Document images with source code –

*** Begin section ***

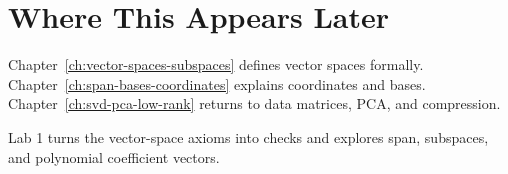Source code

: \section*{Where This Appears Later}

Chapter~\ref{ch:vector-spaces-subspaces} defines vector spaces formally.
Chapter~\ref{ch:span-bases-coordinates} explains coordinates and bases.
Chapter~\ref{ch:svd-pca-low-rank} returns to data matrices, PCA, and compression.

\begin{labbox}
Lab 1 turns the vector-space axioms into \Python checks and explores span,
subspaces, and polynomial coefficient vectors.
\end{labbox}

*** End section ***

Required work – Starting at the line with "Lab 1 turns", restate each line through the end of the records, both ends included, and stop there.

Answer box –
Lab 1 turns the vector-space axioms into \Python checks and explores span,
subspaces, and polynomial coefficient vectors.
\end{labbox}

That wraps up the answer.